We suggest the use of LMWH at a standard dose for thromboprophylaxis, adjusted for body weight and renal function (Table 2), for patients admitted to general wards or the ICU, unless there are specific contraindications (Table 1). We are aware that the apparent increased incidence of VTE in COVID-19 has led physicians to change their practice by increasing the dose of prophylactic anticoagulation to intermediate or therapeutic doses of LMWH in ICU patients or in patients with high D-dimers or fibrinogen levels. However, the benefit of this approach has not yet been confirmed and trials are needed to address this question.

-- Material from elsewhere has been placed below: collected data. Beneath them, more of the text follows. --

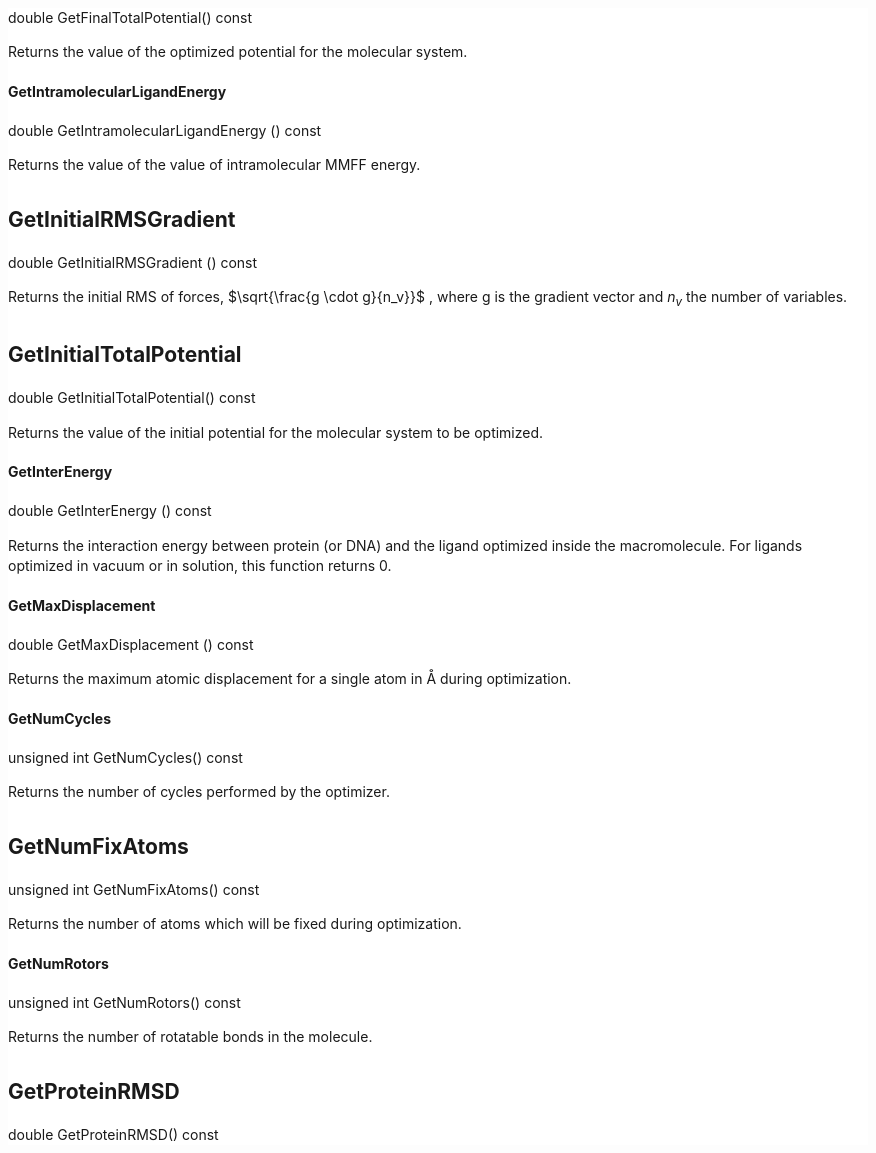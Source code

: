 double GetFinalTotalPotential() const

Returns the value of the optimized potential for the molecular system.

#### GetIntramolecularLigandEnergy

double GetIntramolecularLigandEnergy () const

Returns the value of the value of intramolecular MMFF energy.

## **GetInitialRMSGradient**

double GetInitialRMSGradient () const

Returns the initial RMS of forces,  $\sqrt{\frac{g \cdot g}{n_v}}$ , where g is the gradient vector and  $n_v$  the number of variables.

## **GetInitialTotalPotential**

double GetInitialTotalPotential() const

Returns the value of the initial potential for the molecular system to be optimized.

#### **GetInterEnergy**

double GetInterEnergy () const

Returns the interaction energy between protein (or DNA) and the ligand optimized inside the macromolecule. For ligands optimized in vacuum or in solution, this function returns 0.

#### **GetMaxDisplacement**

double GetMaxDisplacement () const

Returns the maximum atomic displacement for a single atom in Å during optimization.

#### **GetNumCycles**

unsigned int GetNumCycles() const

Returns the number of cycles performed by the optimizer.

## **GetNumFixAtoms**

unsigned int GetNumFixAtoms() const

Returns the number of atoms which will be fixed during optimization.

#### **GetNumRotors**

unsigned int GetNumRotors() const

Returns the number of rotatable bonds in the molecule.

## **GetProteinRMSD**

double GetProteinRMSD() const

Prophylaxis for thrombosis should be prescribed during the entire hospitalization period. It is reasonable to maintain prophylaxis after the hospital discharge for patients at high risk of thrombosis or for those with immobility, unless there are specific contraindications. The risks and benefits of this approach should be reevaluated periodically.
Acute VTE events should be confirmed by imaging tests. In the case this is not feasible, presumptive diagnosis of an acute VTE event may be made based on clinical history, combined with physical examination, laboratory and other available tests. The diagnosis of VTE should not be based solely on the values of D-dimers.
We recommend the use of LMWH for the treatment of acute VTE. Alternatively, UFH or fondaparinux can be used (Table 3).
We recommend switching DOAC and AVK to LMWH if the patient is admitted to the ICU or is at risk of significant drug–drug interaction.
Conflicts of interest:FOS is on speaker's bureau for Bayer.
MCC is a consultant/advisor for Sanofi-Aventis on VTE prophylaxis.
AVSM is a consultant/advisor for Pfizer, Bayer, Novartis, Daiichi-Sankyo, Zodiac and Roche.
ATR is on speaker's bureau for Bayer, Boehringer and Pfizer. ATR is a consultant/advisor for Pfizer and Sanofi.
ER is on speaker's bureau for Bayer, BMS/PFE, Aspen, BI, Daiichi Sankyo. ER is a consultant/advisor for Pfizer, BMS, Bayer, Sanofi, Amgen, Daiichi-Sankyo, Cristalia and Aspen.
JAB is on speaker's bureau for Pfizer, Bayer, Daiichi-Sankyo and Sanofi.
DML is on speaker's bureau for Bayer, Stago, Daiichi Sankyo, Novartis and Sanofi.
CCF is on speaker's bureau for Bayer.
The remaining authors declare no conflict of interest.